Building has always been able to absorb huge amounts of low-skilled labour, and quickly. It’s becoming obvious that the Greater Dublin area has run short of houses and apartments already. But would-be builders cannot get access to development finance and would-be house buyers can’t get mortgage loans.

At its peak the output of new housing was worth circa €18bn a year gross. We won’t be going back there in a hurry but we could sustain building activity at about a third of this level.
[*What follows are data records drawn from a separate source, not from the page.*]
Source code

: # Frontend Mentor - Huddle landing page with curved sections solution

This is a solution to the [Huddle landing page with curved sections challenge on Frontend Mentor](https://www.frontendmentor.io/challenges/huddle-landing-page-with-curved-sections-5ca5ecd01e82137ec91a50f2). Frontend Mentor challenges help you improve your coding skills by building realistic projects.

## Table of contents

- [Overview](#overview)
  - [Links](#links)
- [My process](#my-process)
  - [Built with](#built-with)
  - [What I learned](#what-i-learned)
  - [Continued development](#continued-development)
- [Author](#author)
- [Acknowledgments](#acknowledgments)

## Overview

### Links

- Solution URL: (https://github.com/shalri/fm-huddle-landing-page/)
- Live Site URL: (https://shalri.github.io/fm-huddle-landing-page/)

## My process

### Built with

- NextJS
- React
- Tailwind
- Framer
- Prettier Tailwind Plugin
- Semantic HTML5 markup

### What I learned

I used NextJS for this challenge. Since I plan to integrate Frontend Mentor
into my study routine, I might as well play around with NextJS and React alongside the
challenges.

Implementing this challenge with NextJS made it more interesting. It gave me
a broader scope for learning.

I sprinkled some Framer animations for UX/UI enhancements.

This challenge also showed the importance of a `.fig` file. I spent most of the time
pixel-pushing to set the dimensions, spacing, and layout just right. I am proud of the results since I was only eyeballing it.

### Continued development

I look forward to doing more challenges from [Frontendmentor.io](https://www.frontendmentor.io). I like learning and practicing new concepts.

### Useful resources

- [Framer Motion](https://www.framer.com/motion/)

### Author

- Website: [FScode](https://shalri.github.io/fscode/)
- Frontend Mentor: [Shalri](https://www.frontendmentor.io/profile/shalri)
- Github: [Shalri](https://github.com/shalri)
This alone would give a big boost to jobs and growth.

The government controls the supply of credit right now, it controls the planning system and it knows the scale of the housing problem. So why can’t it act in the public interest and crank up the building sector?

In relation to the very necessary mood swing recent good news is helping. But the government’s scorched earth tax policy is choking off demand at every turn. And it has failed completely to honour its promises on upward only rents.

Is the government running the economy for ordinary people and for business or is it pandering to risk-averse property owners?

The goody-two-shoes approach to economic policy won’t get us very far. This should be blindingly obvious to Kenny and Gilmore after last week’s blunt admission by EC chiefs that they never ever intended to help Ireland in relation to bank bailout costs as they promised they would in June 2012.